### What is required:
Scan the data below for the string "NPMI". Show every line where it turns up.

▼▼▼

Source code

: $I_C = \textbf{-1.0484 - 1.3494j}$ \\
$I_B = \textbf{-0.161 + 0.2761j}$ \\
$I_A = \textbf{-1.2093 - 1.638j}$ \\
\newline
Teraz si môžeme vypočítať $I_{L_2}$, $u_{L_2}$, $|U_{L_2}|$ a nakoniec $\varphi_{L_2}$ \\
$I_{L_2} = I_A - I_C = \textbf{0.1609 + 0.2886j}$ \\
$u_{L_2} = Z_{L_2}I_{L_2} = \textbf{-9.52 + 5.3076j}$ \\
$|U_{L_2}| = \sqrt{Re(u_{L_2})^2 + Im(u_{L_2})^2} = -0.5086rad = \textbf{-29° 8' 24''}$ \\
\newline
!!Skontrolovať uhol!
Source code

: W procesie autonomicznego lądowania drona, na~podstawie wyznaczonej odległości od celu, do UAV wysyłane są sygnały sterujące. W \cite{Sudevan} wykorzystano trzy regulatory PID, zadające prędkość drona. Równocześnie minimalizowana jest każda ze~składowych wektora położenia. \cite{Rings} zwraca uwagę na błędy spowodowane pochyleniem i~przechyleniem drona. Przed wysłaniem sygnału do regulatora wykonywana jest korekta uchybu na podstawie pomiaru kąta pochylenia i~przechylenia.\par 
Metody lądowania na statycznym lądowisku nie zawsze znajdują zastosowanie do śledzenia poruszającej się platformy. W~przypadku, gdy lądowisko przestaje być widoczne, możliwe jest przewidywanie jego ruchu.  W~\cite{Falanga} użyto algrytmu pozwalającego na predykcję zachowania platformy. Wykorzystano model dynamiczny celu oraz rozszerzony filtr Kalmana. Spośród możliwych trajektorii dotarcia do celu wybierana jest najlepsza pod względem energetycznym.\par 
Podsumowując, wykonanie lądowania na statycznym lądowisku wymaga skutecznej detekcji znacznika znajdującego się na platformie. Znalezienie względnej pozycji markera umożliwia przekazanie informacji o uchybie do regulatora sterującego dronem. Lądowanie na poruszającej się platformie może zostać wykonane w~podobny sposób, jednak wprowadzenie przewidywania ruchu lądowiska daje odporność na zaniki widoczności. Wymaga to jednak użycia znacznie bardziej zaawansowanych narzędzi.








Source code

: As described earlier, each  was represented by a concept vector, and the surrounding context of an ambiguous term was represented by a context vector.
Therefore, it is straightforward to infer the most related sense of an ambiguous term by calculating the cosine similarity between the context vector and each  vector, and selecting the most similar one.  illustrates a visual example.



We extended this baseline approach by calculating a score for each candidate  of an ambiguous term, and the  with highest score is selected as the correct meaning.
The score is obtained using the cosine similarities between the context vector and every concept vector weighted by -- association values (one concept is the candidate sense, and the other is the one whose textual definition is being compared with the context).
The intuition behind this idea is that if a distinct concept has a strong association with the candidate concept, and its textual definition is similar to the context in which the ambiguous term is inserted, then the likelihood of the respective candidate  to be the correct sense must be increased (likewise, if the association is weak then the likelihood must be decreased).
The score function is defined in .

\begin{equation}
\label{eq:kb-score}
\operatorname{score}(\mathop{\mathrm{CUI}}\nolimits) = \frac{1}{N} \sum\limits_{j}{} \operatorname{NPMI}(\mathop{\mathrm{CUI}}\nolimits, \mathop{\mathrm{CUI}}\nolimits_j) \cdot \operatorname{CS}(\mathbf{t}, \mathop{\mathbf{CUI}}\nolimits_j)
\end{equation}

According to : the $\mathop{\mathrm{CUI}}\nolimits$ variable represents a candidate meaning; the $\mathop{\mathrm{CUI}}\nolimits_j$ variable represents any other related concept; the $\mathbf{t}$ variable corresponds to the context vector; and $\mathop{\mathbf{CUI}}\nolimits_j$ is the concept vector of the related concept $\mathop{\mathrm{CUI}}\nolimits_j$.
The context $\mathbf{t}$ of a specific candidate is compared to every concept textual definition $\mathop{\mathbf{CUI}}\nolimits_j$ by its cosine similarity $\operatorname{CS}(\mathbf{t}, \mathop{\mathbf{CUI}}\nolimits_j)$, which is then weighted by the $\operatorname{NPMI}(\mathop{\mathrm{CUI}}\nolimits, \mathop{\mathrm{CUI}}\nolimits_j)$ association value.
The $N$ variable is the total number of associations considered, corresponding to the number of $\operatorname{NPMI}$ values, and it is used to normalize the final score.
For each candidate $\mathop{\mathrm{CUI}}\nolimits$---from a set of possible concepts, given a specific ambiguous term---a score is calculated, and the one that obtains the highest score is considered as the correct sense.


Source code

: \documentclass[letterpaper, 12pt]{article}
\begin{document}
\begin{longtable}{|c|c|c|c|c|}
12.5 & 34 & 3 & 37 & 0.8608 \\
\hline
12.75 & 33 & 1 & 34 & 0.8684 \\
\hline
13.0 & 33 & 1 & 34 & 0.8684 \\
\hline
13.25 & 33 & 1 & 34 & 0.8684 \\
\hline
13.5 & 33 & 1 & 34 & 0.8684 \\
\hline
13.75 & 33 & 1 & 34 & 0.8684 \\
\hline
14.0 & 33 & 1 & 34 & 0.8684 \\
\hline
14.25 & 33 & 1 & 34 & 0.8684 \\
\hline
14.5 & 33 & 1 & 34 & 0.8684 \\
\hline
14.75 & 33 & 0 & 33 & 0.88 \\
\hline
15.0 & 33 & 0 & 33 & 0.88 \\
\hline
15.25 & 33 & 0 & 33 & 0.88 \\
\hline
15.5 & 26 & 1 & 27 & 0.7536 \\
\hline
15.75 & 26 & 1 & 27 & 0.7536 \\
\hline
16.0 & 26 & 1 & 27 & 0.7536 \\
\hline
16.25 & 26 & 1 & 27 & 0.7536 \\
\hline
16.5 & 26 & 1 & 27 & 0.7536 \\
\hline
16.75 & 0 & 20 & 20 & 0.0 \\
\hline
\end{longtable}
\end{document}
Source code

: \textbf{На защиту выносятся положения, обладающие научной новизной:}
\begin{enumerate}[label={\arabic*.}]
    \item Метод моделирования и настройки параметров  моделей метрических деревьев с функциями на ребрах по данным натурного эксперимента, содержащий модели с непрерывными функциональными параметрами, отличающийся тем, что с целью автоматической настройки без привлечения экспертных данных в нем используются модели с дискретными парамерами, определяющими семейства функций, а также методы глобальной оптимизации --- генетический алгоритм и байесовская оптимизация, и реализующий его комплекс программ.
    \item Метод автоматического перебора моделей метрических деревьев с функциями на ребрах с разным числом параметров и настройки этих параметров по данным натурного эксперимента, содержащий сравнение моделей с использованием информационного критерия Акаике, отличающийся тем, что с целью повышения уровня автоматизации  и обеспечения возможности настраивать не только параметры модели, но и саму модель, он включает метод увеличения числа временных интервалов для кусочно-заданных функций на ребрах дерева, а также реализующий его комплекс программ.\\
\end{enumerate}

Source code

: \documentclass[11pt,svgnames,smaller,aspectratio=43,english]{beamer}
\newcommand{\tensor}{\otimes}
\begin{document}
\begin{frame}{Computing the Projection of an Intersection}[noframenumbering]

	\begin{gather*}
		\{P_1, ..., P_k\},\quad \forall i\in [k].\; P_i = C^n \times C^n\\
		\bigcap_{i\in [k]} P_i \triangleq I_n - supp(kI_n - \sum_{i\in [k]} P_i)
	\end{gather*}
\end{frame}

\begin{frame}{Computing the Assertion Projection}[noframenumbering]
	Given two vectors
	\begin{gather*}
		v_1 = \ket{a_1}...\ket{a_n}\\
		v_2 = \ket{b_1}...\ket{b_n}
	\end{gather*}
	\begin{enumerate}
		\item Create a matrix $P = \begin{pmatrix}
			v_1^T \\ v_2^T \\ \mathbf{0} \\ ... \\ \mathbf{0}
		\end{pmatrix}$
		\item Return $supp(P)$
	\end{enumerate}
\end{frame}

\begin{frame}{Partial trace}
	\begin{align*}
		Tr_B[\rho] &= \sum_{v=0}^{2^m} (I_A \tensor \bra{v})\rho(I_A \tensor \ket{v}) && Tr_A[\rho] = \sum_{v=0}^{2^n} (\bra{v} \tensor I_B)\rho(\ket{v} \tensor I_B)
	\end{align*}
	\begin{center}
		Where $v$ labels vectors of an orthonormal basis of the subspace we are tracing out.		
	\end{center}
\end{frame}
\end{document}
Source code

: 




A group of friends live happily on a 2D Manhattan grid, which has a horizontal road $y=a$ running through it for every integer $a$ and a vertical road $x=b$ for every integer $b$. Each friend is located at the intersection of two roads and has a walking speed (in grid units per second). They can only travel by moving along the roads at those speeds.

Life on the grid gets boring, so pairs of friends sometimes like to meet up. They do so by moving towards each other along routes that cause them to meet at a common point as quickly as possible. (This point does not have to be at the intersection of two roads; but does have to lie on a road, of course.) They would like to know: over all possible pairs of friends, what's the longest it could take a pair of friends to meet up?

▲▲▲

### Solution to the problem:
\operatorname{score}(\mathop{\mathrm{CUI}}\nolimits) = \frac{1}{N} \sum\limits_{j}{} \operatorname{NPMI}(\mathop{\mathrm{CUI}}\nolimits, \mathop{\mathrm{CUI}}\nolimits_j) \cdot \operatorname{CS}(\mathbf{t}, \mathop{\mathbf{CUI}}\nolimits_j)
The context $\mathbf{t}$ of a specific candidate is compared to every concept textual definition $\mathop{\mathbf{CUI}}\nolimits_j$ by its cosine similarity $\operatorname{CS}(\mathbf{t}, \mathop{\mathbf{CUI}}\nolimits_j)$, which is then weighted by the $\operatorname{NPMI}(\mathop{\mathrm{CUI}}\nolimits, \mathop{\mathrm{CUI}}\nolimits_j)$ association value.
The $N$ variable is the total number of associations considered, corresponding to the number of $\operatorname{NPMI}$ values, and it is used to normalize the final score.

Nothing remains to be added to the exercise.